## WHAT TO PRODUCE
Only the lines below between the ones containing "- Загрузка финального артефакта для Pages" and "### Автоматизация", inclusive, are to be reproduced, each exactly as it stands.

::::::::

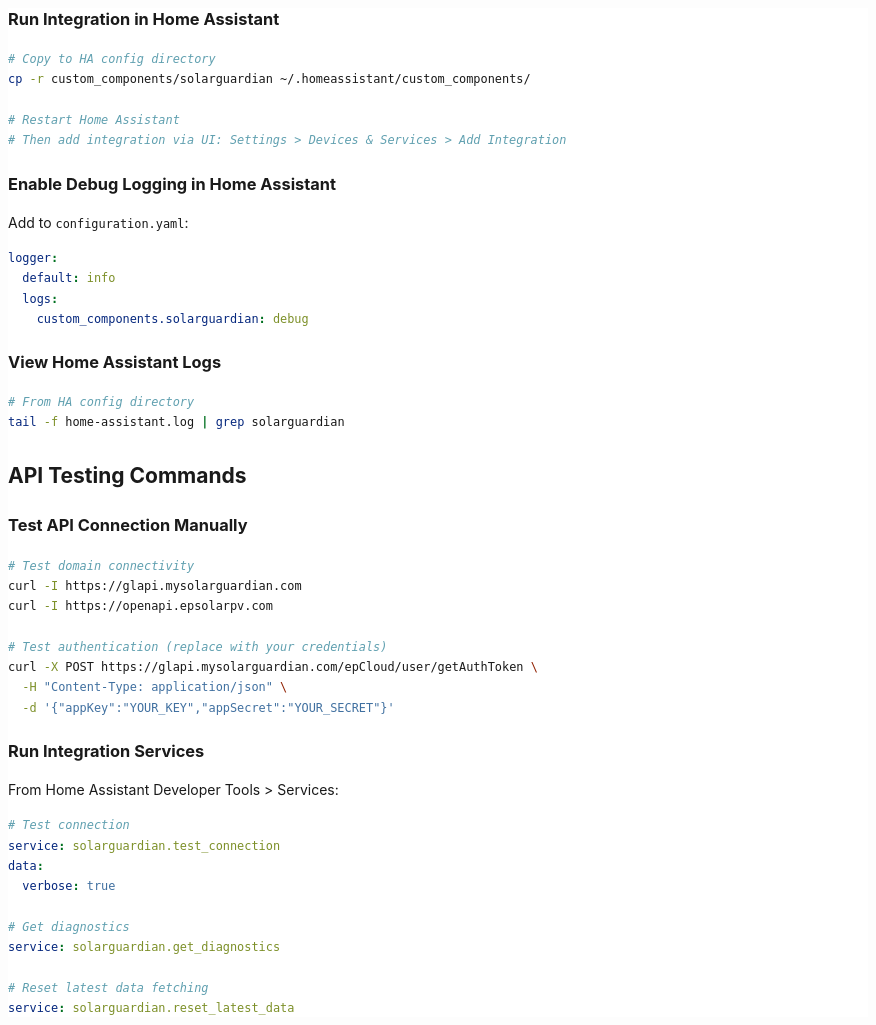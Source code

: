 ### Run Integration in Home Assistant

```bash
# Copy to HA config directory
cp -r custom_components/solarguardian ~/.homeassistant/custom_components/

# Restart Home Assistant
# Then add integration via UI: Settings > Devices & Services > Add Integration
```

### Enable Debug Logging in Home Assistant

Add to `configuration.yaml`:

```yaml
logger:
  default: info
  logs:
    custom_components.solarguardian: debug
```

### View Home Assistant Logs

```bash
# From HA config directory
tail -f home-assistant.log | grep solarguardian
```

## API Testing Commands

### Test API Connection Manually

```bash
# Test domain connectivity
curl -I https://glapi.mysolarguardian.com
curl -I https://openapi.epsolarpv.com

# Test authentication (replace with your credentials)
curl -X POST https://glapi.mysolarguardian.com/epCloud/user/getAuthToken \
  -H "Content-Type: application/json" \
  -d '{"appKey":"YOUR_KEY","appSecret":"YOUR_SECRET"}'
```

### Run Integration Services

From Home Assistant Developer Tools > Services:

```yaml
# Test connection
service: solarguardian.test_connection
data:
  verbose: true

# Get diagnostics
service: solarguardian.get_diagnostics

# Reset latest data fetching
service: solarguardian.reset_latest_data
```
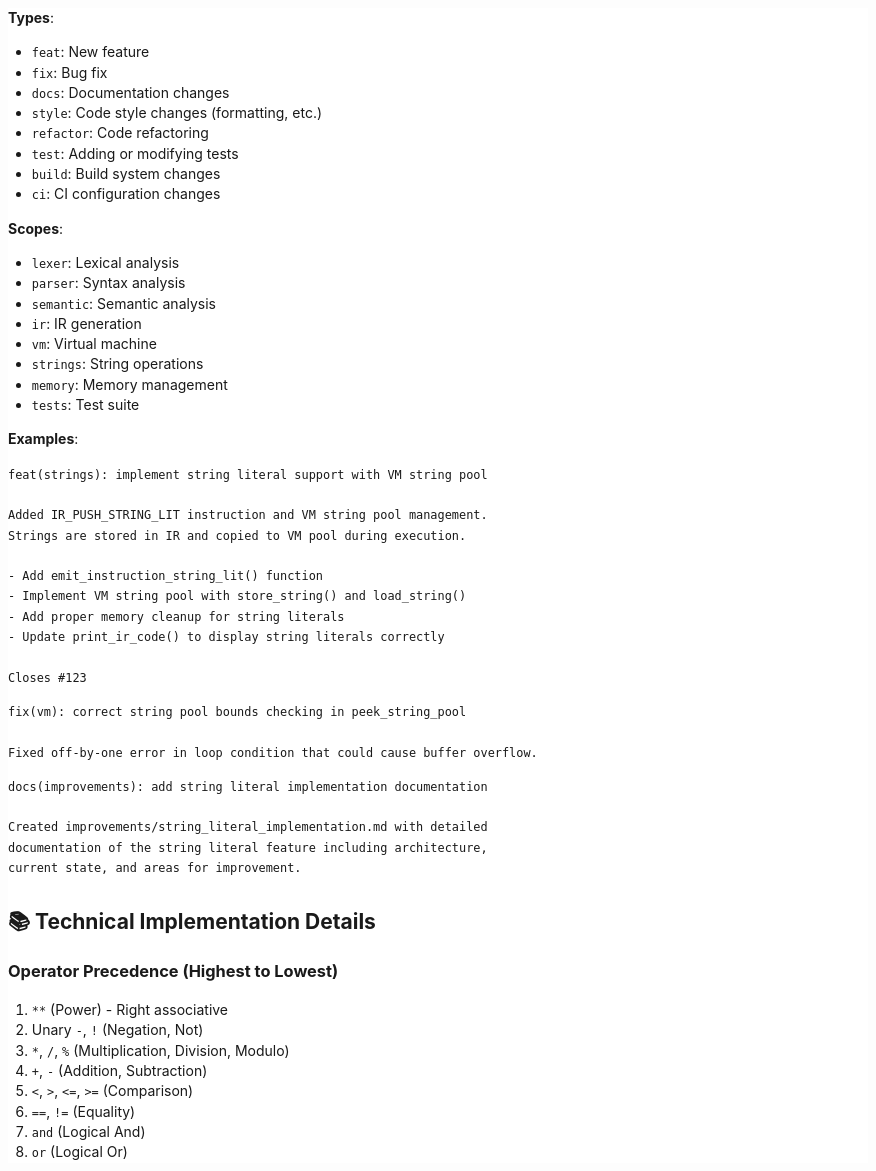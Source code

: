 **Types**:
- `feat`: New feature
- `fix`: Bug fix
- `docs`: Documentation changes
- `style`: Code style changes (formatting, etc.)
- `refactor`: Code refactoring
- `test`: Adding or modifying tests
- `build`: Build system changes
- `ci`: CI configuration changes

**Scopes**:
- `lexer`: Lexical analysis
- `parser`: Syntax analysis
- `semantic`: Semantic analysis
- `ir`: IR generation
- `vm`: Virtual machine
- `strings`: String operations
- `memory`: Memory management
- `tests`: Test suite

**Examples**:
```
feat(strings): implement string literal support with VM string pool

Added IR_PUSH_STRING_LIT instruction and VM string pool management.
Strings are stored in IR and copied to VM pool during execution.

- Add emit_instruction_string_lit() function
- Implement VM string pool with store_string() and load_string()
- Add proper memory cleanup for string literals
- Update print_ir_code() to display string literals correctly

Closes #123
```

```
fix(vm): correct string pool bounds checking in peek_string_pool

Fixed off-by-one error in loop condition that could cause buffer overflow.
```

```
docs(improvements): add string literal implementation documentation

Created improvements/string_literal_implementation.md with detailed
documentation of the string literal feature including architecture,
current state, and areas for improvement.
```

## 📚 Technical Implementation Details

### Operator Precedence (Highest to Lowest)
1. `**` (Power) - Right associative
2. Unary `-`, `!` (Negation, Not)
3. `*`, `/`, `%` (Multiplication, Division, Modulo)
4. `+`, `-` (Addition, Subtraction)
5. `<`, `>`, `<=`, `>=` (Comparison)
6. `==`, `!=` (Equality)
7. `and` (Logical And)
8. `or` (Logical Or)
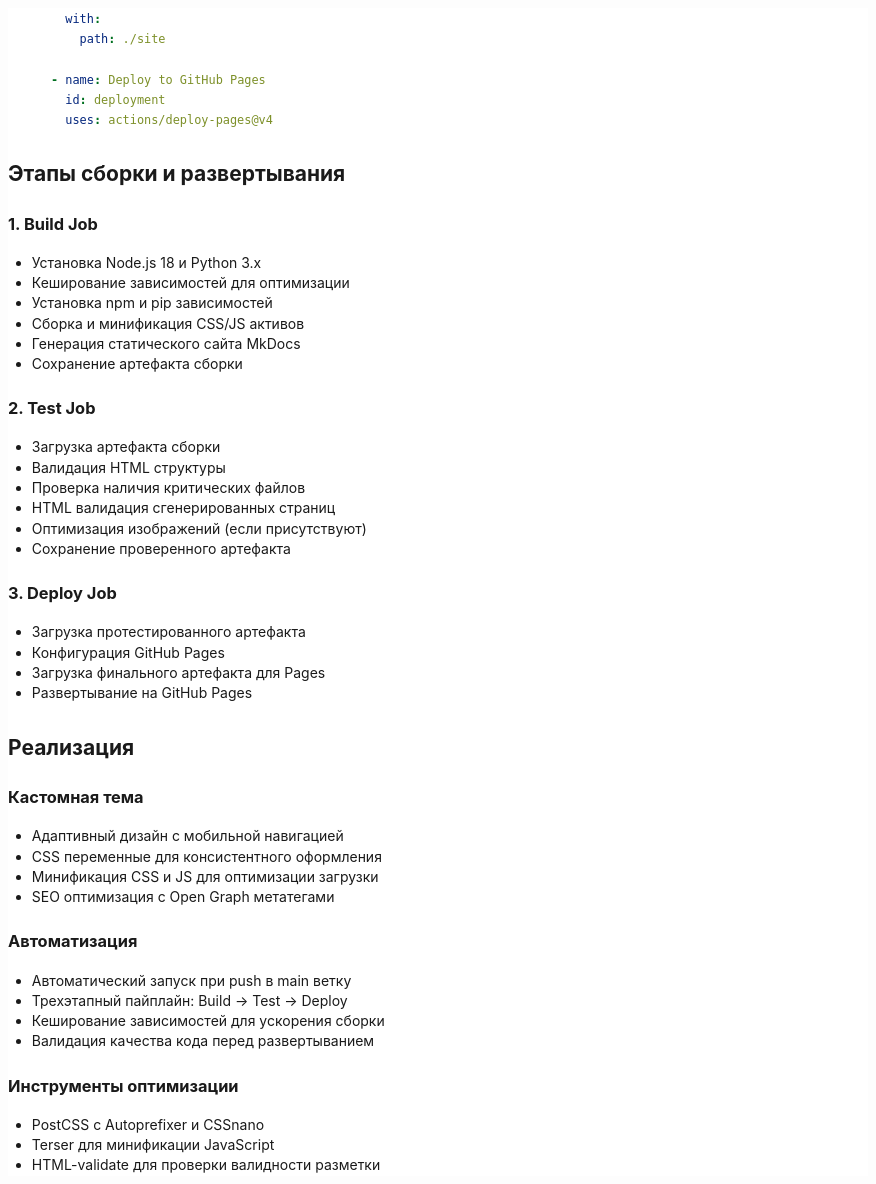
 ```yaml
        with:
          path: ./site

      - name: Deploy to GitHub Pages
        id: deployment
        uses: actions/deploy-pages@v4
```

## Этапы сборки и развертывания

### 1. Build Job
- Установка Node.js 18 и Python 3.x
- Кеширование зависимостей для оптимизации
- Установка npm и pip зависимостей
- Сборка и минификация CSS/JS активов
- Генерация статического сайта MkDocs
- Сохранение артефакта сборки

### 2. Test Job
- Загрузка артефакта сборки
- Валидация HTML структуры
- Проверка наличия критических файлов
- HTML валидация сгенерированных страниц
- Оптимизация изображений (если присутствуют)
- Сохранение проверенного артефакта

### 3. Deploy Job
- Загрузка протестированного артефакта
- Конфигурация GitHub Pages
- Загрузка финального артефакта для Pages
- Развертывание на GitHub Pages

## Реализация

### Кастомная тема
- Адаптивный дизайн с мобильной навигацией
- CSS переменные для консистентного оформления
- Минификация CSS и JS для оптимизации загрузки
- SEO оптимизация с Open Graph метатегами

### Автоматизация
- Автоматический запуск при push в main ветку
- Трехэтапный пайплайн: Build → Test → Deploy
- Кеширование зависимостей для ускорения сборки
- Валидация качества кода перед развертыванием

### Инструменты оптимизации
- PostCSS с Autoprefixer и CSSnano
- Terser для минификации JavaScript
- HTML-validate для проверки валидности разметки
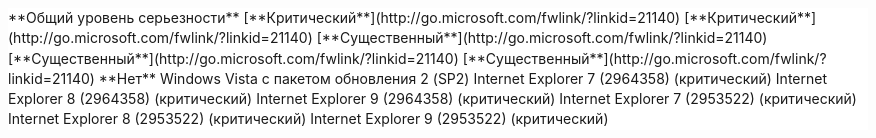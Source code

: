 </td>
</tr>
<tr>
<td style="border:1px solid black;">
**Общий уровень серьезности**

</td>
<td style="border:1px solid black;">
[**Критический**](http://go.microsoft.com/fwlink/?linkid=21140)

</td>
<td style="border:1px solid black;">
[**Критический**](http://go.microsoft.com/fwlink/?linkid=21140)

</td>
<td style="border:1px solid black;">
[**Существенный**](http://go.microsoft.com/fwlink/?linkid=21140)

</td>
<td style="border:1px solid black;">
[**Существенный**](http://go.microsoft.com/fwlink/?linkid=21140)

</td>
<td style="border:1px solid black;">
[**Существенный**](http://go.microsoft.com/fwlink/?linkid=21140)

</td>
<td style="border:1px solid black;">
**Нет**

</td>
</tr>
<tr>
<td style="border:1px solid black;">
Windows Vista с пакетом обновления 2 (SP2)

</td>
<td style="border:1px solid black;">
Internet Explorer 7  
(2964358)  
(критический)  
Internet Explorer 8  
(2964358)  
(критический)  
Internet Explorer 9  
(2964358)  
(критический)

</td>
<td style="border:1px solid black;">
Internet Explorer 7  
(2953522)  
(критический)  
Internet Explorer 8  
(2953522)  
(критический)  
Internet Explorer 9  
(2953522)  
(критический)
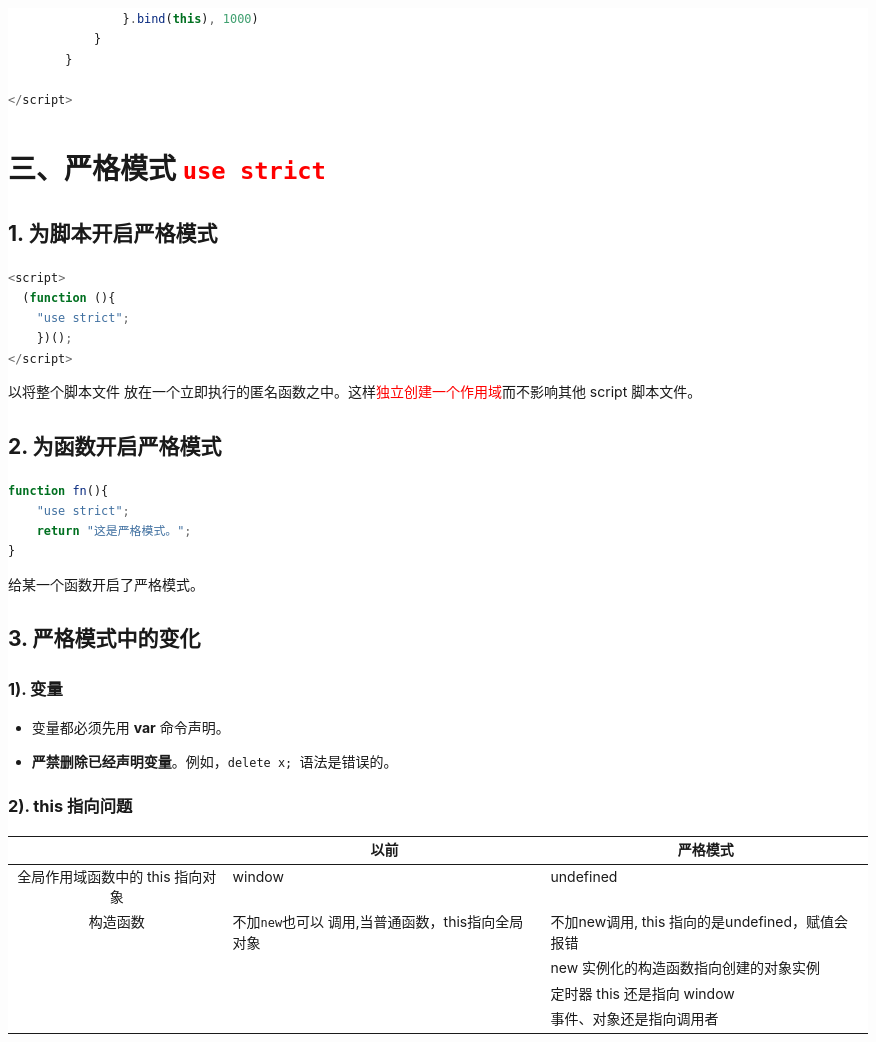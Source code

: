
 ```js
                }.bind(this), 1000)
            }
        }
        
</script>    
```

# 三、严格模式  <font color='red'>`use strict`</font>

## 1. 为脚本开启严格模式 

```js
<script> 
  (function (){
    "use strict";        
	})(); 
</script> 
```

以将整个脚本文件 放在一个立即执行的匿名函数之中。这样<font color='red'>独立创建一个作用域</font>而不影响其他 script 脚本文件。 

## 2. 为函数开启严格模式 

```js
function fn(){
    "use strict";   
    return "这是严格模式。"; 
} 
```

给某一个函数开启了严格模式。

## 3. 严格模式中的变化 

### 1). 变量

- 变量都必须先用 **var** 命令声明。

- **严禁删除已经声明变量**。例如，`delete x; `语法是错误的。 

### 2).  this 指向问题 

|                                  | 以前                                              | 严格模式                                        |
| :------------------------------: | ------------------------------------------------- | ----------------------------------------------- |
| 全局作用域函数中的 this 指向对象 | window                                            | undefined                                       |
|             构造函数             | 不加`new`也可以 调用,当普通函数，this指向全局对象 | 不加new调用, this 指向的是undefined，赋值会报错 |
|                                  |                                                   | new 实例化的构造函数指向创建的对象实例          |
|                                  |                                                   | 定时器 this 还是指向 window                     |
|                                  |                                                   | 事件、对象还是指向调用者                        |
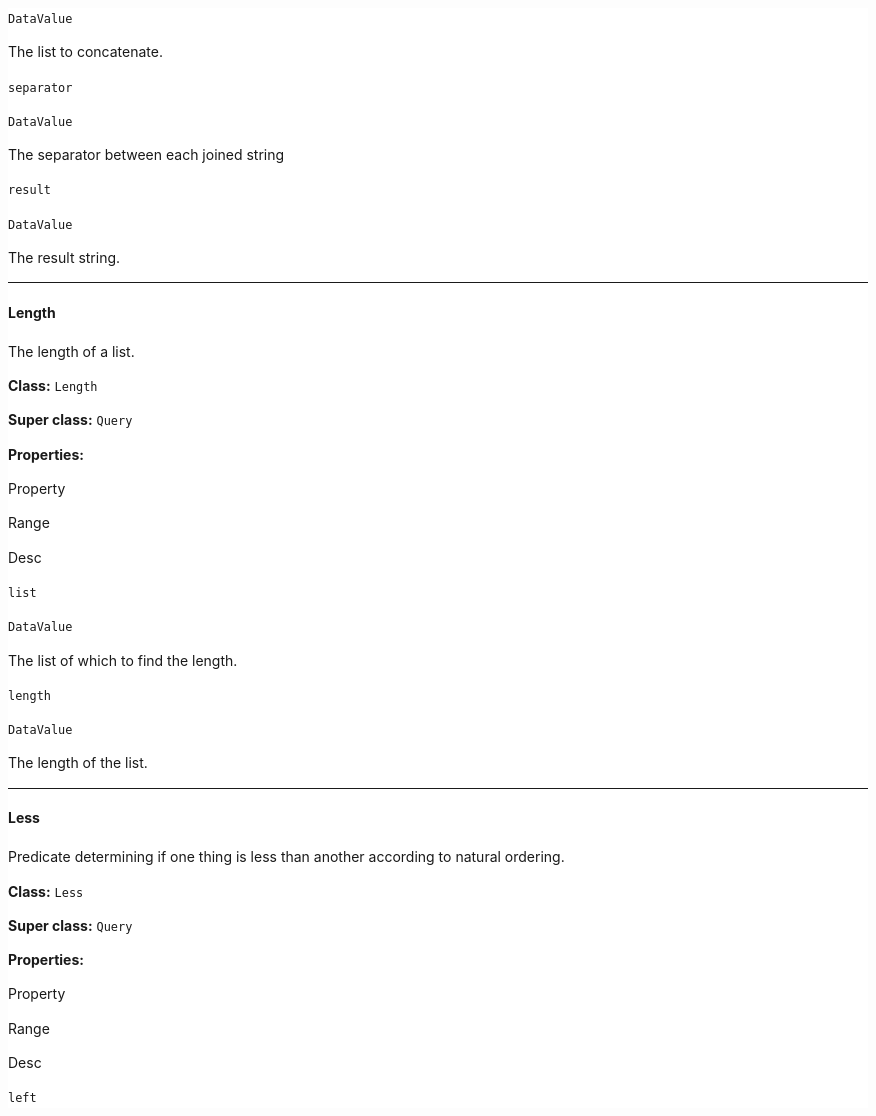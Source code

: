 `DataValue`

The list to concatenate.

`separator`

`DataValue`

The separator between each joined string

`result`

`DataValue`

The result string.

* * *

#### Length

The length of a list.

**Class:** `Length`

**Super class:** `Query`

**Properties:**

Property

Range

Desc

`list`

`DataValue`

The list of which to find the length.

`length`

`DataValue`

The length of the list.

* * *

#### Less

Predicate determining if one thing is less than another according to natural ordering.

**Class:** `Less`

**Super class:** `Query`

**Properties:**

Property

Range

Desc

`left`
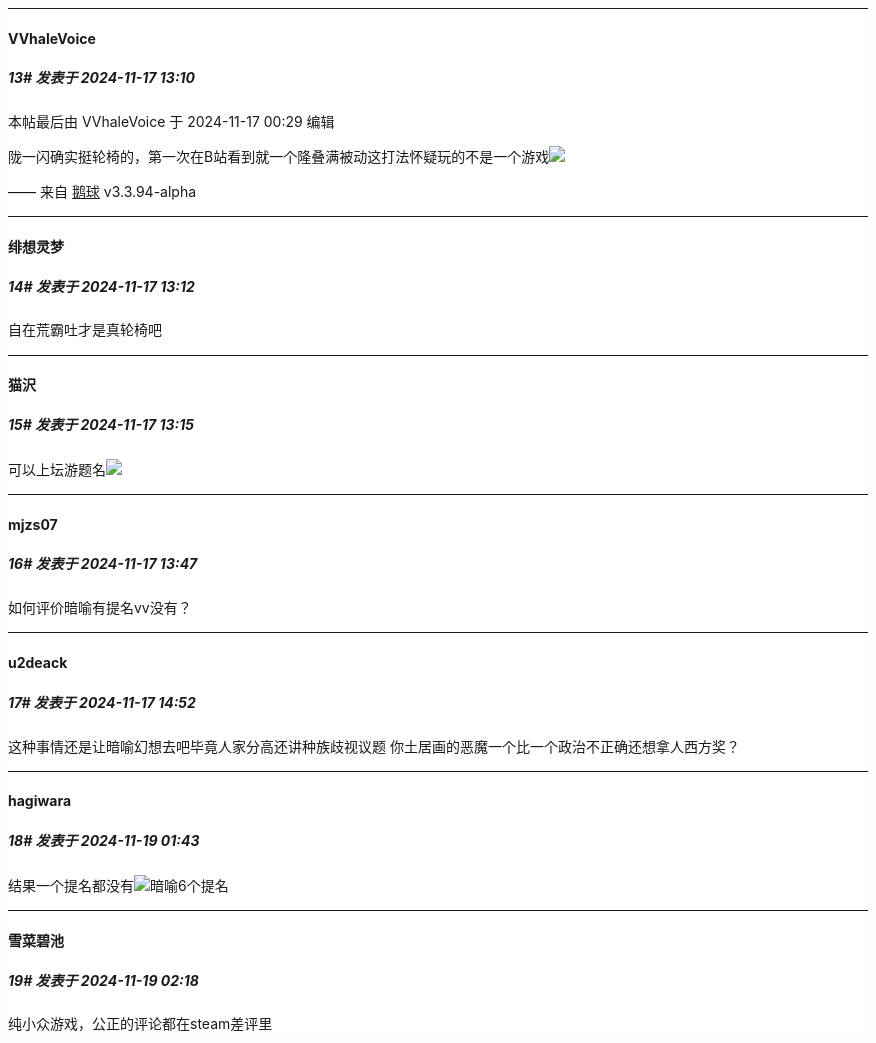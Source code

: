 *****

####  VVhaleVoice  
##### 13#       发表于 2024-11-17 13:10

 本帖最后由 VVhaleVoice 于 2024-11-17 00:29 编辑 

陇一闪确实挺轮椅的，第一次在B站看到就一个隆叠满被动这打法怀疑玩的不是一个游戏<img src="https://static.saraba1st.com/image/smiley/face2017/009.gif" referrerpolicy="no-referrer">

—— 来自 [鹅球](https://www.pgyer.com/xfPejhuq) v3.3.94-alpha

*****

####  绯想灵梦  
##### 14#       发表于 2024-11-17 13:12

自在荒霸吐才是真轮椅吧

*****

####  猫沢  
##### 15#       发表于 2024-11-17 13:15

可以上坛游题名<img src="https://static.saraba1st.com/image/smiley/face2017/067.png" referrerpolicy="no-referrer">

*****

####  mjzs07  
##### 16#       发表于 2024-11-17 13:47

如何评价暗喻有提名vv没有？

*****

####  u2deack  
##### 17#       发表于 2024-11-17 14:52

这种事情还是让暗喻幻想去吧毕竟人家分高还讲种族歧视议题
你土居画的恶魔一个比一个政治不正确还想拿人西方奖？

*****

####  hagiwara  
##### 18#       发表于 2024-11-19 01:43

结果一个提名都没有<img src="https://static.saraba1st.com/image/smiley/face2017/067.png" referrerpolicy="no-referrer">暗喻6个提名

*****

####  雪菜碧池  
##### 19#       发表于 2024-11-19 02:18

纯小众游戏，公正的评论都在steam差评里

::::::::

## YOUR SOLUTION
- Загрузка финального артефакта для Pages
- Развертывание на GitHub Pages

## Реализация

### Кастомная тема
- Адаптивный дизайн с мобильной навигацией
- CSS переменные для консистентного оформления
- Минификация CSS и JS для оптимизации загрузки
- SEO оптимизация с Open Graph метатегами

### Автоматизация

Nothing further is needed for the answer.